[What you need to do]:
Only the lines from the one containing "I love the definition" through the one containing "the right one." should be printed, exactly as they appear below, with both ends included.

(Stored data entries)
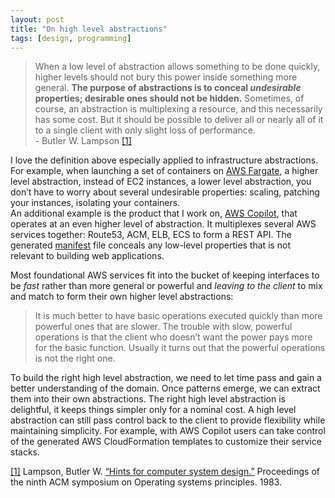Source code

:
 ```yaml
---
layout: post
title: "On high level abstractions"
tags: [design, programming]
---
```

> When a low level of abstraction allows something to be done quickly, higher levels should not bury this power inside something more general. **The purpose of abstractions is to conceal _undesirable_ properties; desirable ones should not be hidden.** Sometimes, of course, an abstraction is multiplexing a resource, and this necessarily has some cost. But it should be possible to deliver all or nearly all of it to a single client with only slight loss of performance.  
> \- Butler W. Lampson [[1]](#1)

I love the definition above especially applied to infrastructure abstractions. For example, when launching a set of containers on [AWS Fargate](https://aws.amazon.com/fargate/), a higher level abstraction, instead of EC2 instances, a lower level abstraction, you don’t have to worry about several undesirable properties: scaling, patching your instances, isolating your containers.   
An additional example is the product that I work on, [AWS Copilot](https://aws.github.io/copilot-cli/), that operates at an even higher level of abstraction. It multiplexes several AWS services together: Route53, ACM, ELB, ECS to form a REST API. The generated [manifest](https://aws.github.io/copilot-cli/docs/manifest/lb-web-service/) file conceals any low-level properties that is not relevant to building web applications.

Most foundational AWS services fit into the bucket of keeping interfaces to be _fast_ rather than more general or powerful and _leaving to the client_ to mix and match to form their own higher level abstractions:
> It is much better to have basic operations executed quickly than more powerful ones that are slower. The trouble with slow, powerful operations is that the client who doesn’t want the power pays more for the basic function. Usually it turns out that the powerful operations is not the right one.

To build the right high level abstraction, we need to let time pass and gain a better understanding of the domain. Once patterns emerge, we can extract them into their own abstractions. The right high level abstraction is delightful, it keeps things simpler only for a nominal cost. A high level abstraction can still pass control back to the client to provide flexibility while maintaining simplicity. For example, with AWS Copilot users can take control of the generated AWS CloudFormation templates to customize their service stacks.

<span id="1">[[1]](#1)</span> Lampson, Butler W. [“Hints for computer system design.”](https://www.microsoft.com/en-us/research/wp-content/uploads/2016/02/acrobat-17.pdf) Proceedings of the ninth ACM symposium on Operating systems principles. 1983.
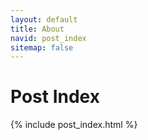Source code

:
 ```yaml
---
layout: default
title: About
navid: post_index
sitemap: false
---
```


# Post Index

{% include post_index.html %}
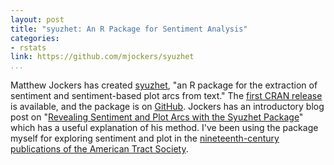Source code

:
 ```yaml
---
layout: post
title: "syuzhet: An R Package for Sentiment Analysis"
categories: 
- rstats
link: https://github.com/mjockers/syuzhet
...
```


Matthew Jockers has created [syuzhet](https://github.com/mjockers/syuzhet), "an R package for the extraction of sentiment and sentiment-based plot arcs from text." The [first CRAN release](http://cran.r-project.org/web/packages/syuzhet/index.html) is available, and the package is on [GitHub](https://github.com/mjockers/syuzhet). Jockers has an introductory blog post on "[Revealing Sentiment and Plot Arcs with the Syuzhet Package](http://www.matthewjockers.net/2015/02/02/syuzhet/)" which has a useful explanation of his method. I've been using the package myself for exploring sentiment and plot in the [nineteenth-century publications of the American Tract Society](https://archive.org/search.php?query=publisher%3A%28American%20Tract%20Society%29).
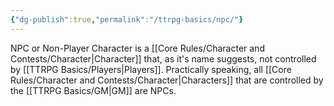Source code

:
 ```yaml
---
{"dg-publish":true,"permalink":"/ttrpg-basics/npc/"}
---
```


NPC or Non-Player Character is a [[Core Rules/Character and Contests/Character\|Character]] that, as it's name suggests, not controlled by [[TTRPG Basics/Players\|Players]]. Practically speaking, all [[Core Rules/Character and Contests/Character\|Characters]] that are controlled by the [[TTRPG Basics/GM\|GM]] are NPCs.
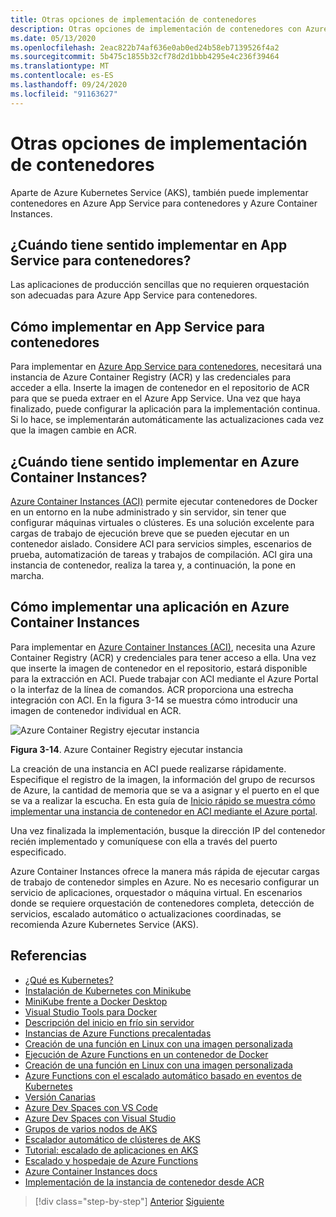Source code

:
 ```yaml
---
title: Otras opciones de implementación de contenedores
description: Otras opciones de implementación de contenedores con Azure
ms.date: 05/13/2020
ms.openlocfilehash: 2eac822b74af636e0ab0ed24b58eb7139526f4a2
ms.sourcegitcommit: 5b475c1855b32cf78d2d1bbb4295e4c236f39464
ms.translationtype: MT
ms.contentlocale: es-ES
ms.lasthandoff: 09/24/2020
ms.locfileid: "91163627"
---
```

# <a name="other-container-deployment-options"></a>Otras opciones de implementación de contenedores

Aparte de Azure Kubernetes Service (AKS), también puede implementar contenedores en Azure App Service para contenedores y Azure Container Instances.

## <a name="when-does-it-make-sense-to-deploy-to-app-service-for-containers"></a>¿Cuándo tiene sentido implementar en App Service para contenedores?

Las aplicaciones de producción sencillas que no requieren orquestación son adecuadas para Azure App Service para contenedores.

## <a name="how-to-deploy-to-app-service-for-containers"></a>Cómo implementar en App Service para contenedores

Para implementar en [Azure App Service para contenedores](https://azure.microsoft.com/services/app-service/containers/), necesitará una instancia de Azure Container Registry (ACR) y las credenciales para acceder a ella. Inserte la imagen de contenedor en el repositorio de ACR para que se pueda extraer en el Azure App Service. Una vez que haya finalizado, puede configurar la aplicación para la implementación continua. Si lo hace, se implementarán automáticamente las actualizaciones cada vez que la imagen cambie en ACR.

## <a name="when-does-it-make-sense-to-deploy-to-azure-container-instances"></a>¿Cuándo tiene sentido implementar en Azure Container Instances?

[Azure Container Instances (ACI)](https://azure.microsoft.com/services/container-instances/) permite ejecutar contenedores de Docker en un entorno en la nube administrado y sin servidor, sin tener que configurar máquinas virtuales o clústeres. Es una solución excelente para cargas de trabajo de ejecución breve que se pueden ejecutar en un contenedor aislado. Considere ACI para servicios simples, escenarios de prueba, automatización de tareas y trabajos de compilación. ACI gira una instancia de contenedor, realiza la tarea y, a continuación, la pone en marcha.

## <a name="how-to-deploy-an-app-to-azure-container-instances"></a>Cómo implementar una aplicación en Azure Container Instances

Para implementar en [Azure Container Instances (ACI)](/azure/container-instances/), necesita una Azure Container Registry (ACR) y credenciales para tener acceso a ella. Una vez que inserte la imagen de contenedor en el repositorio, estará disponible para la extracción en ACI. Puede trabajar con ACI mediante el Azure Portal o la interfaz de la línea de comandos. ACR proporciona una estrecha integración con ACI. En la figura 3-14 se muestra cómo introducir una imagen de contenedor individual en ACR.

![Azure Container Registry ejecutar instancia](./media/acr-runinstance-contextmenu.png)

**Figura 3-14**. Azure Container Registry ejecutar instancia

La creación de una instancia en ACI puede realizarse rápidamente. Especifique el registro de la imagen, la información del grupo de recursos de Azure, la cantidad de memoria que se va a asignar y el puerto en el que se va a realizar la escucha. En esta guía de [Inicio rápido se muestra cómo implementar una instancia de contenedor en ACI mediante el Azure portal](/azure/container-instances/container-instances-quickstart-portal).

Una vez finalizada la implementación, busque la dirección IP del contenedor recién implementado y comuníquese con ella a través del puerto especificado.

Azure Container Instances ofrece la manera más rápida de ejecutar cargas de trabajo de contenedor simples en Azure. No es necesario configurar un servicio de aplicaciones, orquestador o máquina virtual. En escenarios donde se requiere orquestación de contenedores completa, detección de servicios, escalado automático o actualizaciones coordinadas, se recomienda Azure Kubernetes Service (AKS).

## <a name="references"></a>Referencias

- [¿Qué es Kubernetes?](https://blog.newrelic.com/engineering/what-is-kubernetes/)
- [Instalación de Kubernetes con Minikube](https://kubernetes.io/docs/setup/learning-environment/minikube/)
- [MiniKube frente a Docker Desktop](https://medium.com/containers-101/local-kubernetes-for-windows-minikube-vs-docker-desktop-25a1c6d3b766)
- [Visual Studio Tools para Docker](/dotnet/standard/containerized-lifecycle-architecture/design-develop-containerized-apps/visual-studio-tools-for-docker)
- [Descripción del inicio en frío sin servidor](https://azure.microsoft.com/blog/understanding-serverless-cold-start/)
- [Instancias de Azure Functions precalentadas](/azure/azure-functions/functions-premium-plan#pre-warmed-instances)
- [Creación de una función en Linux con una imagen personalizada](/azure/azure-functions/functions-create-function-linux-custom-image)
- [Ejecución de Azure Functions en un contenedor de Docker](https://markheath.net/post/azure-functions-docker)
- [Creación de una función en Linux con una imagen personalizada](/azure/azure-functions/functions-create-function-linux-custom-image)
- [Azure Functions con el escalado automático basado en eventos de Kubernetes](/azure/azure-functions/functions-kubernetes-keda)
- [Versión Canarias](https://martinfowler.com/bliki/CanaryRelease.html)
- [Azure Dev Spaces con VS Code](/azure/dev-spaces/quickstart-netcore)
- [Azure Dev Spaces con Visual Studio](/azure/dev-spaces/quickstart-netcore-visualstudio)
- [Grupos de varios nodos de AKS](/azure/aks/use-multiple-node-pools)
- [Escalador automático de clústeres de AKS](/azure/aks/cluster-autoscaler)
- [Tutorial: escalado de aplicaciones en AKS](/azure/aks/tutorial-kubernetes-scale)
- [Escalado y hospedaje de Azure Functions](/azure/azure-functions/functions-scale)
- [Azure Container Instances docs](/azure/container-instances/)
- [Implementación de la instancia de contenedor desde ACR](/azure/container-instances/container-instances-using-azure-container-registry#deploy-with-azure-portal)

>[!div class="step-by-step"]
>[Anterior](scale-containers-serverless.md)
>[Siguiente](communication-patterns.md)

[Answer to the problem]:
I love the definition above especially applied to infrastructure abstractions. For example, when launching a set of containers on [AWS Fargate](https://aws.amazon.com/fargate/), a higher level abstraction, instead of EC2 instances, a lower level abstraction, you don’t have to worry about several undesirable properties: scaling, patching your instances, isolating your containers.   
An additional example is the product that I work on, [AWS Copilot](https://aws.github.io/copilot-cli/), that operates at an even higher level of abstraction. It multiplexes several AWS services together: Route53, ACM, ELB, ECS to form a REST API. The generated [manifest](https://aws.github.io/copilot-cli/docs/manifest/lb-web-service/) file conceals any low-level properties that is not relevant to building web applications.

Most foundational AWS services fit into the bucket of keeping interfaces to be _fast_ rather than more general or powerful and _leaving to the client_ to mix and match to form their own higher level abstractions:
> It is much better to have basic operations executed quickly than more powerful ones that are slower. The trouble with slow, powerful operations is that the client who doesn’t want the power pays more for the basic function. Usually it turns out that the powerful operations is not the right one.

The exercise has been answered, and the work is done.